Second, the team targeted Cas12a2 to RNA produced by human papillomavirus (HPV), the virus responsible for cervical cancer, genital warts, and several other malignancies. Collaborators at Akribion Therapeutics found that Cas12a2 reduced the growth of HPV-infected cells in laboratory dishes by more than ninety percent without harming uninfected cells. When injected directly into HPV-driven tumours in mice, the treatment slowed tumour growth significantly — demonstrating that the approach can work in living organisms, not just in isolated cells.
“Our technology provides us with a powerful tool for sequence-specific depletion of pathogenic cells,” said Dr. Paul Scholz, co-founder and head of research and development at Akribion Therapeutics and co-first author on the study.

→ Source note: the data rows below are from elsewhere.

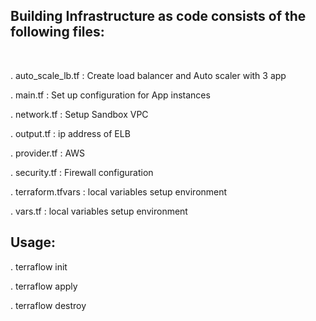 ## Building Infrastructure as code consists of the following files:  
<br>

. auto_scale_lb.tf : 	Create load balancer and Auto scaler with 3 app

. main.tf	         : Set up  configuration for App instances

. network.tf	     : Setup Sandbox VPC

. output.tf	       : ip address of ELB

. provider.tf	     : AWS

. security.tf	     : Firewall configuration

. terraform.tfvars : local variables setup environment

. vars.tf          : local variables setup environment

## Usage:
. terraflow init

. terraflow apply

. terraflow destroy
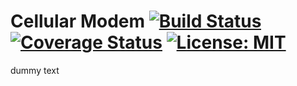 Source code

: # Cellular Modem [![Build Status](https://travis-ci.com/andreaskuster/cellular-modem.svg?branch=master)](https://travis-ci.com/andreaskuster/cellular-modem) [![Coverage Status](https://coveralls.io/repos/github/andreaskuster/cellular-modem/badge.svg?branch=master&t=DPZsaq)](https://coveralls.io/github/andreaskuster/cellular-modem?branch=master)  [![License: MIT](https://img.shields.io/badge/License-MIT-blue.svg)](https://opensource.org/licenses/MIT)
dummy text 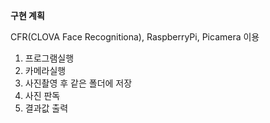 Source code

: **구현 계획**

CFR(CLOVA Face Recognitiona), RaspberryPi, Picamera 이용

1. 프로그램실행
2. 카메라실행
3. 사진촬영 후 같은 폴더에 저장
4. 사진 판독
5. 결과값 출력

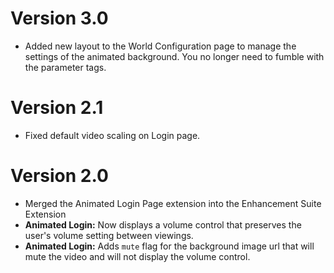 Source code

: # Version 3.0
- Added new layout to the World Configuration page to manage the settings of the animated background. You no longer need to fumble with the parameter tags.

# Version 2.1
- Fixed default video scaling on Login page.

# Version 2.0
- Merged the Animated Login Page extension into the Enhancement Suite Extension
- **Animated Login:** Now displays a volume control that preserves the user's volume setting between viewings.
- **Animated Login:** Adds `mute` flag for the background image url that will mute the video and will not display the volume control.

The implications extend far beyond cancer and HPV. Because Cas12a2 can be programmed to recognise virtually any RNA sequence, the researchers believe it could be directed against cells infected by HIV, hepatitis B, Epstein-Barr virus, or any other pathogen that produces distinctive RNA transcripts. Dr. Liu also envisions applications in neurodegenerative diseases, where Cas12a2 could eliminate brain cells that produce toxic proteins, and in aging-related conditions, where it could clear senescent cells that consume resources without contributing function.
The path to clinical application remains long. The vast majority of experiments have been conducted in cells in laboratory dishes, and significant work is needed to test safety and efficacy in animal models before human trials become feasible. Delivering sufficient quantities of Cas12a2 to the right tissues in the body will be a fundamental engineering challenge. But the researchers are optimistic about the technology’s transformative potential.
“Because Cas12a2 can be programmed with a guide RNA to target any RNA sequence, and it shows little to no off-targeting, we believe we have discovered a way to selectively kill cells across all of biology,” said Dr. Ryan Jackson, associate professor of chemistry and biochemistry at Utah State University and co-senior author. “We envision this technology will transform science, agriculture, and medicine in ways previously unavailable.”
When asked what comes next, Dr. Liu’s answer was characteristically ambitious: “Curing the incurables.”
References: Thompson J, Liu Y, Jackson R, Beisel C, Scholz P, et al. RNA-triggered cell killing with CRISPR-Cas12a2. Nature. 6 May 2026. University of Utah Health News Release, 6 May 2026. Akribion Therapeutics.